> DIRECTIONS
The whole of the data is to be returned without a single change.

========================

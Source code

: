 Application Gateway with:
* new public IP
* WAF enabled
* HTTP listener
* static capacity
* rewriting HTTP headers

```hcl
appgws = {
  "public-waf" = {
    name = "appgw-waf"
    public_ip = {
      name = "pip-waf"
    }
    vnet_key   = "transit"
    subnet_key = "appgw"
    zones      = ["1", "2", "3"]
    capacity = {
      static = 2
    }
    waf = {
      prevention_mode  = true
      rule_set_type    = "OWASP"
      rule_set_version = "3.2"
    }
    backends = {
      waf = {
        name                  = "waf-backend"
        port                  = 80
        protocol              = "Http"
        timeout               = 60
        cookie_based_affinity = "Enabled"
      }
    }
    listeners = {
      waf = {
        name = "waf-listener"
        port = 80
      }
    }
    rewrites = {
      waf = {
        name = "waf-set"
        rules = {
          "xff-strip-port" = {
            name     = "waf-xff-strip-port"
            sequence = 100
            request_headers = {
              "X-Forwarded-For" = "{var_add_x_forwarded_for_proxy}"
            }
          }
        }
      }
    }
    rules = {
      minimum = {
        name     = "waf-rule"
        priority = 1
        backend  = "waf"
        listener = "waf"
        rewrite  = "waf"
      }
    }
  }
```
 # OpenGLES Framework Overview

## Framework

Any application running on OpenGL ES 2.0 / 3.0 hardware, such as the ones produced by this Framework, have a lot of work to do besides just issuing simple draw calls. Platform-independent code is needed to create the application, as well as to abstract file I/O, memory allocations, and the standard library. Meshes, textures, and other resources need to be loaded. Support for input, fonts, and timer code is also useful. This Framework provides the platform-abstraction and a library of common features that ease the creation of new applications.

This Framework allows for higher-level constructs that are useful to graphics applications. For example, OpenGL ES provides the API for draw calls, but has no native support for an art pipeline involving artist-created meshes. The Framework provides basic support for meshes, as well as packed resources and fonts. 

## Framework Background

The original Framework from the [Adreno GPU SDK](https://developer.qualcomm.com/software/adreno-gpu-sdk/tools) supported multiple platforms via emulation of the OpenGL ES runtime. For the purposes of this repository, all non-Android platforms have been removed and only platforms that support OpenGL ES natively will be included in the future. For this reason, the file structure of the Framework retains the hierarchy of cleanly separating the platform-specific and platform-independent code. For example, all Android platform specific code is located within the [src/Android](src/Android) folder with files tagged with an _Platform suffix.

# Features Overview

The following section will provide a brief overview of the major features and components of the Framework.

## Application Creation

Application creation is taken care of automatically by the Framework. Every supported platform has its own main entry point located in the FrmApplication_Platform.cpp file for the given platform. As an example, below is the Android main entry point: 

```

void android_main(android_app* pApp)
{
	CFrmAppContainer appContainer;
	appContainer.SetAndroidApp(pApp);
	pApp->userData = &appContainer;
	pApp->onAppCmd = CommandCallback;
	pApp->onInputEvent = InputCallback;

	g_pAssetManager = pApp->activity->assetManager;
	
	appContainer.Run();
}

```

========================

> SOLUTION FOR THIS EXERCISE
Source code

: Application Gateway with:
* new public IP
* WAF enabled
* HTTP listener
* static capacity
* rewriting HTTP headers

```hcl
appgws = {
  "public-waf" = {
    name = "appgw-waf"
    public_ip = {
      name = "pip-waf"
    }
    vnet_key   = "transit"
    subnet_key = "appgw"
    zones      = ["1", "2", "3"]
    capacity = {
      static = 2
    }
    waf = {
      prevention_mode  = true
      rule_set_type    = "OWASP"
      rule_set_version = "3.2"
    }
    backends = {
      waf = {
        name                  = "waf-backend"
        port                  = 80
        protocol              = "Http"
        timeout               = 60
        cookie_based_affinity = "Enabled"
      }
    }
    listeners = {
      waf = {
        name = "waf-listener"
        port = 80
      }
    }
    rewrites = {
      waf = {
        name = "waf-set"
        rules = {
          "xff-strip-port" = {
            name     = "waf-xff-strip-port"
            sequence = 100
            request_headers = {
              "X-Forwarded-For" = "{var_add_x_forwarded_for_proxy}"
            }
          }
        }
      }
    }
    rules = {
      minimum = {
        name     = "waf-rule"
        priority = 1
        backend  = "waf"
        listener = "waf"
        rewrite  = "waf"
      }
    }
  }
```
 # OpenGLES Framework Overview

## Framework

Any application running on OpenGL ES 2.0 / 3.0 hardware, such as the ones produced by this Framework, have a lot of work to do besides just issuing simple draw calls. Platform-independent code is needed to create the application, as well as to abstract file I/O, memory allocations, and the standard library. Meshes, textures, and other resources need to be loaded. Support for input, fonts, and timer code is also useful. This Framework provides the platform-abstraction and a library of common features that ease the creation of new applications.

This Framework allows for higher-level constructs that are useful to graphics applications. For example, OpenGL ES provides the API for draw calls, but has no native support for an art pipeline involving artist-created meshes. The Framework provides basic support for meshes, as well as packed resources and fonts. 

## Framework Background

The original Framework from the [Adreno GPU SDK](https://developer.qualcomm.com/software/adreno-gpu-sdk/tools) supported multiple platforms via emulation of the OpenGL ES runtime. For the purposes of this repository, all non-Android platforms have been removed and only platforms that support OpenGL ES natively will be included in the future. For this reason, the file structure of the Framework retains the hierarchy of cleanly separating the platform-specific and platform-independent code. For example, all Android platform specific code is located within the [src/Android](src/Android) folder with files tagged with an _Platform suffix.

# Features Overview

The following section will provide a brief overview of the major features and components of the Framework.

## Application Creation

Application creation is taken care of automatically by the Framework. Every supported platform has its own main entry point located in the FrmApplication_Platform.cpp file for the given platform. As an example, below is the Android main entry point: 

```

void android_main(android_app* pApp)
{
	CFrmAppContainer appContainer;
	appContainer.SetAndroidApp(pApp);
	pApp->userData = &appContainer;
	pApp->onAppCmd = CommandCallback;
	pApp->onInputEvent = InputCallback;

	g_pAssetManager = pApp->activity->assetManager;
	
	appContainer.Run();
}

```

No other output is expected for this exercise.